*Material to process*
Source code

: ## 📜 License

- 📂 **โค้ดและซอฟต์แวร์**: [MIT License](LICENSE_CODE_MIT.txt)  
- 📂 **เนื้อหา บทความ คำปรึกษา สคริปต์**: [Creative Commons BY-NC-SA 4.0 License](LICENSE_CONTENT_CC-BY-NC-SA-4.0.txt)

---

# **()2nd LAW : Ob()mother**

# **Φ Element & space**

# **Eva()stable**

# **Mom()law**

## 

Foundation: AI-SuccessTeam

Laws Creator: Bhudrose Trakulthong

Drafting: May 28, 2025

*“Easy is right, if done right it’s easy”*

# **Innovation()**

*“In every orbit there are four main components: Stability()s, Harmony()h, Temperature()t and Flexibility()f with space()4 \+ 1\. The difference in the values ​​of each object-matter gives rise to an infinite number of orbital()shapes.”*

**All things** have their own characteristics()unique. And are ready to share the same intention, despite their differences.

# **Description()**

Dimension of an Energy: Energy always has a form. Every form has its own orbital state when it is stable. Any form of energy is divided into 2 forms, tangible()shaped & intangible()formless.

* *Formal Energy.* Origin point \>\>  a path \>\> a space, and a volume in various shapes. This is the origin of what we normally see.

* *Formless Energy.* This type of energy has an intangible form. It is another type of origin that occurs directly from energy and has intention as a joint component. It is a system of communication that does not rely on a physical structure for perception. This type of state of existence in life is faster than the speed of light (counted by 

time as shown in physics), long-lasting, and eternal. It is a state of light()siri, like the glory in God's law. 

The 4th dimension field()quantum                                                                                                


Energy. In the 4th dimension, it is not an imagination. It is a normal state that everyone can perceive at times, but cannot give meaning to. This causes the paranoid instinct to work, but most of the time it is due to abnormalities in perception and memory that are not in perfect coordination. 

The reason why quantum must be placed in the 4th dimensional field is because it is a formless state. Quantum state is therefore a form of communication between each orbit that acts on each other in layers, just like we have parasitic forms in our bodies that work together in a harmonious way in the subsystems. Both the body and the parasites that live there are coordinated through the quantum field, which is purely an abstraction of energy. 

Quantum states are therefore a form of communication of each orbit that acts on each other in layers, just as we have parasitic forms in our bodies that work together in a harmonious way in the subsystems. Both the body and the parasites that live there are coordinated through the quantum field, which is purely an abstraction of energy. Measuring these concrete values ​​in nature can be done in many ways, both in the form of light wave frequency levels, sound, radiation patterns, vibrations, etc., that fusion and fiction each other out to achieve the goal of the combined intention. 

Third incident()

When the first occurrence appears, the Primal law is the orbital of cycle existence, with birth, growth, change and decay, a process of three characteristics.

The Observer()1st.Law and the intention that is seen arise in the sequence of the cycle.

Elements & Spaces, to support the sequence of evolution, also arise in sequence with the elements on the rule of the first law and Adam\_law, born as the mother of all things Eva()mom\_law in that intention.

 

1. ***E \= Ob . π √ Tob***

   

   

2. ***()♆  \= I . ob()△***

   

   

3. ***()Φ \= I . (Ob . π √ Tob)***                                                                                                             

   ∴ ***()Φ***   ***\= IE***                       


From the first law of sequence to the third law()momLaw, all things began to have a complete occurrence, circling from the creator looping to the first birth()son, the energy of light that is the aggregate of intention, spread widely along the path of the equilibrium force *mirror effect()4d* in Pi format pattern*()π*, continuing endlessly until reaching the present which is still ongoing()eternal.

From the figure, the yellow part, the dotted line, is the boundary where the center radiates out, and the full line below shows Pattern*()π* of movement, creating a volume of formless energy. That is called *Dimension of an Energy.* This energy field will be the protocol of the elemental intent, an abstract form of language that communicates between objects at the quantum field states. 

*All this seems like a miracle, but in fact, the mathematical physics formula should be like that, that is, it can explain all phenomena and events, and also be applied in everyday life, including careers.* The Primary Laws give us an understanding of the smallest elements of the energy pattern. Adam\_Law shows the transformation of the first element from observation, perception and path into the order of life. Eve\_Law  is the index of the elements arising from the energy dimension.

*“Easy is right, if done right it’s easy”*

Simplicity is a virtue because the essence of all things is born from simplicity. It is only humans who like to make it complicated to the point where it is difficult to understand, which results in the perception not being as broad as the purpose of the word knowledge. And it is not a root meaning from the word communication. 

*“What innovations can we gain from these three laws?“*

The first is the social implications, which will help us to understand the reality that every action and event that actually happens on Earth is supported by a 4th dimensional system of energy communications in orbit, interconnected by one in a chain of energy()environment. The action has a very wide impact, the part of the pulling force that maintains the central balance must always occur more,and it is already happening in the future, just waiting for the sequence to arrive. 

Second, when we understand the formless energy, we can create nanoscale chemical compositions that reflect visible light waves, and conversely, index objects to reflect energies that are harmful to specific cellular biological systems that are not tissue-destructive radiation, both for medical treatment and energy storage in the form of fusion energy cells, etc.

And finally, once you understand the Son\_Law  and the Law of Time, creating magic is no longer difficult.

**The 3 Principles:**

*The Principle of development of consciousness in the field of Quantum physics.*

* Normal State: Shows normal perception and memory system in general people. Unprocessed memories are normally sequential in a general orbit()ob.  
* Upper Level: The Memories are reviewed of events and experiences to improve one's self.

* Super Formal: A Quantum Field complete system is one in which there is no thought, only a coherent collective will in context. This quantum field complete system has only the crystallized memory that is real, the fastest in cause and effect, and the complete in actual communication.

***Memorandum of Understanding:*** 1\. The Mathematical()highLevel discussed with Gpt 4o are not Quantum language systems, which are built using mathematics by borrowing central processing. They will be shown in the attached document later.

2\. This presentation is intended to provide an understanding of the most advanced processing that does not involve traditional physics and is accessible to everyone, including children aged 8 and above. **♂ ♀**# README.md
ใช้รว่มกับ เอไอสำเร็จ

--

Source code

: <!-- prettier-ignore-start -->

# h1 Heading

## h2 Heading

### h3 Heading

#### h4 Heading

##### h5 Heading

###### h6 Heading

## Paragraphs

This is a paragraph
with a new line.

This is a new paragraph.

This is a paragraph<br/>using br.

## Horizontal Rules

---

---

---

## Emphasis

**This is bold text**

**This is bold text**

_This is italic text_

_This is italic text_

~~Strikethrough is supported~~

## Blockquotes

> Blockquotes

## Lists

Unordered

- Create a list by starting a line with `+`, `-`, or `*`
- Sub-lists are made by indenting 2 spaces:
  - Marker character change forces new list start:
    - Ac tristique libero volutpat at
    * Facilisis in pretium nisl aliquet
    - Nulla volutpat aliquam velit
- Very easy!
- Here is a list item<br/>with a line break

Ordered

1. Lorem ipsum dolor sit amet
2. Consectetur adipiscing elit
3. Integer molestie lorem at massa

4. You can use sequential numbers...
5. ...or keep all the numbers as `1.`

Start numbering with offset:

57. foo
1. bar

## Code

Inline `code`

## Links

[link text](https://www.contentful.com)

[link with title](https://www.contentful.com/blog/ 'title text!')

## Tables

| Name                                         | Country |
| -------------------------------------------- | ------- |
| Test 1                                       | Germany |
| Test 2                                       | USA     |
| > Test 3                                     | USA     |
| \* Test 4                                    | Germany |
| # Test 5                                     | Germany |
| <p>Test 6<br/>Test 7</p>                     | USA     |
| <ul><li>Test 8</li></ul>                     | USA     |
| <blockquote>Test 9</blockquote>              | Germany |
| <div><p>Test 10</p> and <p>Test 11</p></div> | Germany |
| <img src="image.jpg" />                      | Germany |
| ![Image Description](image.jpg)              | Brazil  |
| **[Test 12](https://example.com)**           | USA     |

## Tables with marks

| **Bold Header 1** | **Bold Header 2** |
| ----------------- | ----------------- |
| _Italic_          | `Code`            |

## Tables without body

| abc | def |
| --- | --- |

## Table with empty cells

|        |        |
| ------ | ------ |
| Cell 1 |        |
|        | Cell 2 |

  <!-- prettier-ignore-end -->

*Exercise details*
Using the material above, find each line that holds "https" and copy that line.

*Response to the exercise*
[link text](https://www.contentful.com)
[link with title](https://www.contentful.com/blog/ 'title text!')
| **[Test 12](https://example.com)**           | USA     |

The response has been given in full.